REQUIREMENT — Would you print all of the records below exactly, without skipping any?

INPUT FOR THIS TASK —

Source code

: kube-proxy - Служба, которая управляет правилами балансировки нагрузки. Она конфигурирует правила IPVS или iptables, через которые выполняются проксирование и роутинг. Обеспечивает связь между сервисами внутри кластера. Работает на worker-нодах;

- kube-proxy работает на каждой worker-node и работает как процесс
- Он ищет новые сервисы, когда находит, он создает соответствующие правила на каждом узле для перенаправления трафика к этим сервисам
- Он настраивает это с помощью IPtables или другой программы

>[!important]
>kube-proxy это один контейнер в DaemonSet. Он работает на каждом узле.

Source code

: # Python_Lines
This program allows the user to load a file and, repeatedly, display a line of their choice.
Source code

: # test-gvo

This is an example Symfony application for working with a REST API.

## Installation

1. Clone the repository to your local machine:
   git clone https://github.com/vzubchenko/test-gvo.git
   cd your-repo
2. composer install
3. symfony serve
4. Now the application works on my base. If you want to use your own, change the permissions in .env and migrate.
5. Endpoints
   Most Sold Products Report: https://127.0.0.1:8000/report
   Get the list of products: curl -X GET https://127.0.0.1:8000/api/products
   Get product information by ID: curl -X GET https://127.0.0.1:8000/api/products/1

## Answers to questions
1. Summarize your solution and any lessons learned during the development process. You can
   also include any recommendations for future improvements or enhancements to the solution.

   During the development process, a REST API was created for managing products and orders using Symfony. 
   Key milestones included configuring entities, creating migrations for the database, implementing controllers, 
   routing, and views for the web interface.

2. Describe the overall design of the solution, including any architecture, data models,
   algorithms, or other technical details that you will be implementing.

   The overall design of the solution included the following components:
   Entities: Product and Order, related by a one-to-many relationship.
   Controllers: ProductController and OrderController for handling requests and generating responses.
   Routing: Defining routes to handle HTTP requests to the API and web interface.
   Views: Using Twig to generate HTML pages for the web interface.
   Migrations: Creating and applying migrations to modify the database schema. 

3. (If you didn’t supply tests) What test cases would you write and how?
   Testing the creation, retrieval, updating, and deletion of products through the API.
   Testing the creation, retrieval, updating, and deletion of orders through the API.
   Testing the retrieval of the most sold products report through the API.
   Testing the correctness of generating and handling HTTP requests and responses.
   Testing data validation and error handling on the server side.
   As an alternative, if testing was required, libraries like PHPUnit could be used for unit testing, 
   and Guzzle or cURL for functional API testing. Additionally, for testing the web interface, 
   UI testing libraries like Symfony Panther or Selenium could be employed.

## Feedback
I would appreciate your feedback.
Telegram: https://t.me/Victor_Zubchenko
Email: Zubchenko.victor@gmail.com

EXPECTED ANSWER —
Source code

: kube-proxy - Служба, которая управляет правилами балансировки нагрузки. Она конфигурирует правила IPVS или iptables, через которые выполняются проксирование и роутинг. Обеспечивает связь между сервисами внутри кластера. Работает на worker-нодах;

- kube-proxy работает на каждой worker-node и работает как процесс
- Он ищет новые сервисы, когда находит, он создает соответствующие правила на каждом узле для перенаправления трафика к этим сервисам
- Он настраивает это с помощью IPtables или другой программы

>[!important]
>kube-proxy это один контейнер в DaemonSet. Он работает на каждом узле.

Source code

: # Python_Lines
This program allows the user to load a file and, repeatedly, display a line of their choice.
Source code

: # test-gvo

This is an example Symfony application for working with a REST API.

## Installation

1. Clone the repository to your local machine:
   git clone https://github.com/vzubchenko/test-gvo.git
   cd your-repo
2. composer install
3. symfony serve
4. Now the application works on my base. If you want to use your own, change the permissions in .env and migrate.
5. Endpoints
   Most Sold Products Report: https://127.0.0.1:8000/report
   Get the list of products: curl -X GET https://127.0.0.1:8000/api/products
   Get product information by ID: curl -X GET https://127.0.0.1:8000/api/products/1

## Answers to questions
1. Summarize your solution and any lessons learned during the development process. You can
   also include any recommendations for future improvements or enhancements to the solution.

   During the development process, a REST API was created for managing products and orders using Symfony. 
   Key milestones included configuring entities, creating migrations for the database, implementing controllers, 
   routing, and views for the web interface.

2. Describe the overall design of the solution, including any architecture, data models,
   algorithms, or other technical details that you will be implementing.

   The overall design of the solution included the following components:
   Entities: Product and Order, related by a one-to-many relationship.
   Controllers: ProductController and OrderController for handling requests and generating responses.
   Routing: Defining routes to handle HTTP requests to the API and web interface.
   Views: Using Twig to generate HTML pages for the web interface.
   Migrations: Creating and applying migrations to modify the database schema. 

3. (If you didn’t supply tests) What test cases would you write and how?
   Testing the creation, retrieval, updating, and deletion of products through the API.
   Testing the creation, retrieval, updating, and deletion of orders through the API.
   Testing the retrieval of the most sold products report through the API.
   Testing the correctness of generating and handling HTTP requests and responses.
   Testing data validation and error handling on the server side.
   As an alternative, if testing was required, libraries like PHPUnit could be used for unit testing, 
   and Guzzle or cURL for functional API testing. Additionally, for testing the web interface, 
   UI testing libraries like Symfony Panther or Selenium could be employed.

## Feedback
I would appreciate your feedback.
Telegram: https://t.me/Victor_Zubchenko
Email: Zubchenko.victor@gmail.com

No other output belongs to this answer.